After a decade-long arbitration, an international tribunal issued award on quantum in Perenco v. Ecuador saga

As reported by Daniela Páez-Salgado and Natalia Zuleta, after more than a decade, last year saw the end of the Perenco v. Ecuador saga. This dispute arose years ago from (i) Ecuador’s amendment of its Hydrocarbons Law in order to increase windfall profit tax rate for oil and gas operations up to 99%; and (ii) from Petroecuador’s decision to unilaterally terminate (declare caducidad) Perenco’s exploration and production contracts (PSAs). In response to Ecuador’s action, in 2008, Perenco brought a claim before ICSID arguing that the South American nation had breached FET standard under the France-Ecuador BIT and that it had unlawfully expropriated its investment. On the other hand, Ecuador also brought counterclaims, under Rule 40 of the ICSID Arbitration Rules, for environmental damages arising out of Perenco’s operations.

In 2014, the Tribunal found that (i) Ecuador had breached its contractual obligations to Perenco; (ii) Ecuador had acted in violation of FET, and (iii) that Ecuador’s decision to terminate the contract by declaring Caducidad amounted to an expropriation. In 2015, the Tribunal also found that Perenco was liable to Ecuador for environmental damage.

Finally, in 2019 the Tribunal issued an award on quantum. This award addressed the damages claimed by both parties; specifically, US$ 1.5 billion for the principal claim, and US$ 2.5 billion for the counterclaims. In the end, the Tribunal awarded Perenco US$ 449 million as compensation for Ecuador’s violation of the PSAs and the BIT; and awarded Ecuador US$ 54 million for its environmental counterclaim. Interestingly, the Tribunal appointed an independent expert to award the damages for the environmental counterclaim. Tribunal-appointed experts are not a novelty in international arbitration. However, it has not been very common for investor-state tribunals to appoint independent experts. From 2005 onward, tribunal-appointed damages experts have been engaged in only eight publicly available cases.

 

Modernized Canada-Chile FTA entered into force

In July 2019, Chip Rosenberg and Eduardo Bruera reported the coming into force of the Amending Agreements to the Canada-Chile Free Trade Agreement (“CCFTA”). The amendment updates several key provisions of the CCFTA, for example, it added a section on corporate social responsibility (“CSR”) reaffirming the parties’ commitment to globally endorsed CSR standards. It also includes procedural enhancements to the investor-state dispute settlement mechanism with respect to a number of modern considerations, including preliminary objections, awarding of costs, ethical considerations, third-partying funding, and transparency.

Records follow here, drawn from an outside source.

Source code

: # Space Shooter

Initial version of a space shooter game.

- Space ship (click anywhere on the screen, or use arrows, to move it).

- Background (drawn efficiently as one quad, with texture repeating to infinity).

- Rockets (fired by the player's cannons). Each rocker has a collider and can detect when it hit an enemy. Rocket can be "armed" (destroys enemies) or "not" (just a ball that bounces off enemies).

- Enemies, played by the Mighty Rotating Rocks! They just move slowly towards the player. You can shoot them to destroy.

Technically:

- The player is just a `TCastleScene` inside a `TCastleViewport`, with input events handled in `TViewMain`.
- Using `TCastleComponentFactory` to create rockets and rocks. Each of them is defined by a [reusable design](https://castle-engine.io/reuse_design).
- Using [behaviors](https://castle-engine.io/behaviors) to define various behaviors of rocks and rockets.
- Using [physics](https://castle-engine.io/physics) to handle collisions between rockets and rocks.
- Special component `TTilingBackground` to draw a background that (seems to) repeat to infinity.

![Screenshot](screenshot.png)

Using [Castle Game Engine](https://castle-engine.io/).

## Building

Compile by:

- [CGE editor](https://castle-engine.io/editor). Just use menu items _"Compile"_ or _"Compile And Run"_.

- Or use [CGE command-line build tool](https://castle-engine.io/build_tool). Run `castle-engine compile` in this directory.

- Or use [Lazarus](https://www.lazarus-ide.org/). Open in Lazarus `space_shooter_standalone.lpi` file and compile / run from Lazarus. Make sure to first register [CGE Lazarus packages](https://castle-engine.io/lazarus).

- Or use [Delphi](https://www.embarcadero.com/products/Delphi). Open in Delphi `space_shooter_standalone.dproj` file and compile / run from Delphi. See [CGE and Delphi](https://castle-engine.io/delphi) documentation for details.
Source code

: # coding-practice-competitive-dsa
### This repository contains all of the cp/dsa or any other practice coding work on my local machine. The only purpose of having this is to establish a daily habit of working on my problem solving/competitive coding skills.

The amendment of the CCFTA was in line with Chile’s IIA agenda in recent years, i.e. to concentrate on comprehensive free trade agreements (FTAs) with investment chapters, instead of on BITs.

 

Conclusion

The intervention of Colombia’s Constitutional Court aside, 2019 was arguably a good year for investment arbitration in Latin America. The Perenco-Ecuador arbitration seems to be finally coming to an end, and Chile continues to move forward with the modernization of its IIA program. Granted, the year went by without the USMCA coming into effect, but the AMLO administration has dispelled investors’ concerns and, instead of reneging of treaty terms negotiated by the previous administration, it reasserted Mexico’s commitment to ISDS and international trade.

We expect to see as many interesting developments in 2020 as we did in 2019, e.g., the ratification of USMCA and the resulting termination of NAFTA; the development of annulment proceedings initiated by Ecuador following issuance of the Perenco quantum award; and, hopefully, news on the ratification of the Comprehensive and Progressive Agreement for Trans-Pacific Partnership (CPTPP) in Chile and Perú. We look forward to receiving our readers and contributors’ insights on these and other matters.